I tried to keep a straight face through all this but once the black guy left hilarity ensued on his behalf. After which the crew made friends with this I can only assume was a swinger couple who were trying to go upstairs with some coke slut but needed a key to the elevators. I only had so much patience for such fuckery and decided to head back to try and catch a little sleep because I did have big boy things to do the last day at shot.
Like be woken up seconds after going to sleep by someone trying to Catch a flight back to North Carolina. I wont mention names and I don’t really blame her it is my fault that I’m sleeping in the living room and I didn’t decide to go to bed until 5 o’clock in the morning. But Karma comes full circle because she missed her flight. At around 10 everyone was up and Nick K. wanted to by the crew Pancakes. We figured we’d go some place classy like IHOP because its International and Cosmopolitan. Before sitting down we had a friendly wager about the waitresses name Jessica, Daphne, Flo or Heavy Flo if she was a little plus sized. Turned out it was Anita as in Anita fucking dentist. #MethMouth It was really cool to meet and thank Nick for letting me crash the last few days and all the good he does with a “Project” he put together for the community. I don’t remember what Nick had going on the rest of the day but Art, Brady and I were sure of one thing. Today we wanted to be Mike Clancy.

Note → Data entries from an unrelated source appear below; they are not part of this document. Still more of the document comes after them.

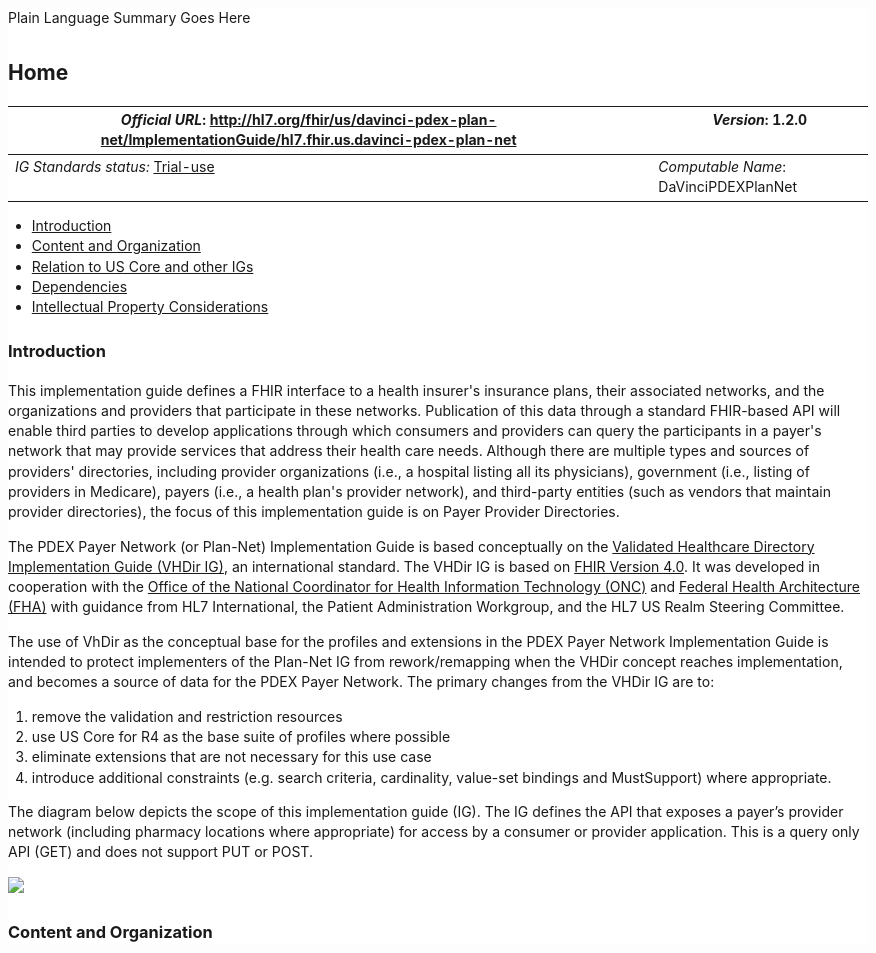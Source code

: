 Plain Language Summary Goes Here
## Home

| *Official URL*: http://hl7.org/fhir/us/davinci-pdex-plan-net/ImplementationGuide/hl7.fhir.us.davinci-pdex-plan-net | | | | *Version*: 1.2.0 |
| --- | --- | --- | --- | --- |
| *IG Standards status:* [Trial-use](http://hl7.org/fhir/R4/versions.html#std-process "Standard Status") | | | | *Computable Name*: DaVinciPDEXPlanNet |

* [Introduction](#introduction)
* [Content and Organization](#content-and-organization)
* [Relation to US Core and other IGs](#relation-to-us-core-and-other-igs)
* [Dependencies](#dependencies)
* [Intellectual Property Considerations](#intellectual-property-considerations)
### Introduction

This implementation guide defines a FHIR interface to a health insurer's insurance plans, their associated networks, and the organizations and providers that participate in these networks. Publication of this data through a standard FHIR-based API will enable third parties to develop applications through which consumers and providers can query the participants in a payer's network that may provide services that address their health care needs. Although there are multiple types and sources of providers' directories, including provider organizations (i.e., a hospital listing all its physicians), government (i.e., listing of providers in Medicare), payers (i.e., a health plan's provider network), and third-party entities (such as vendors that maintain provider directories), the focus of this implementation guide is on Payer Provider Directories.

The PDEX Payer Network (or Plan-Net) Implementation Guide is based conceptually on the [Validated Healthcare Directory Implementation Guide (VHDir IG)](http://hl7.org/fhir/uv/vhdir/2018Sep/index.html), an international standard. The VHDir IG is based on [FHIR Version 4.0](http://hl7.org/fhir/R4/index.html). It was developed in cooperation with the [Office of the National Coordinator for Health Information Technology (ONC)](http://www.healthit.gov/newsroom/about-onc) and [Federal Health Architecture (FHA)](https://www.healthit.gov/policy-researchers-implementers/federal-health-architecture-fha) with guidance from HL7 International, the Patient Administration Workgroup, and the HL7 US Realm Steering Committee.

The use of VhDir as the conceptual base for the profiles and extensions in the PDEX Payer Network Implementation Guide is intended to protect implementers of the Plan-Net IG from rework/remapping when the VHDir concept reaches implementation, and becomes a source of data for the PDEX Payer Network. The primary changes from the VHDir IG are to:

1. remove the validation and restriction resources
2. use US Core for R4 as the base suite of profiles where possible
3. eliminate extensions that are not necessary for this use case
4. introduce additional constraints (e.g. search criteria, cardinality, value-set bindings and MustSupport) where appropriate.

The diagram below depicts the scope of this implementation guide (IG). The IG defines the API that exposes a payer’s provider network (including pharmacy locations where appropriate) for access by a consumer or provider application. This is a query only API (GET) and does not support PUT or POST.

![](Bob3.png)

### Content and Organization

I mean I already had his ring, badge and audio of Susan saying “fuck me Mike Clancy” #MyNewRingTone. But the crew and I figured shirts with “Call Me Mike Clancy” on them would make pussy fall from the sky and at least add a couple inches to our height both vertically and horizontally. So I turned to Yelp found a business and a couple hours later we were Mike Clancy. (PM if you want a shirt of your very own.) and we found ourselves back at the YardBird spitting game at this White washed black chick drinking bacon infused bourbon and meeting up with Jolene and her cousin the “Gunny” I don’t remember her real name. We made it all the way back to her house but I wont leave you in suspense nothing happened we just went for a walk in the woods that didn’t end in clown rape. At this point it was helza late or early depending on how you want to gage time and the collective week of partying was starting to take its toll on me and I knew if I surrendered to the sirens call of sleep Id miss movement to Brazil. So I rallied the troops called a friend and was ready for an all nighter over at the Hard Rock that scene hadn’t changed much but I did see the great Jesse Jane who I introduced myself to as she was on her way to her room… But she didn’t give a fuck who Mike Clancy is so Mike, Mike and Mike. Decided to just sip beverages until it was time to bounce.
I ended up catching my flight totally strung out on awesome. In all truth a lesser man would have died also knowing that breaking my rule of no more than 72 hours in Vegas had almost killed me but Id be lying if I were to say that I wont brave Bat Country next year for a fresh run of shenanigans with my brothers at Shot Show.
In the end the best part of the whole week was the kiss I received from my girlfriend after I got back home to Brazil because home is wherever I’m with her.
Special shouts out to all my Brothers.
Never Above You, Never Below You, Always Besides You.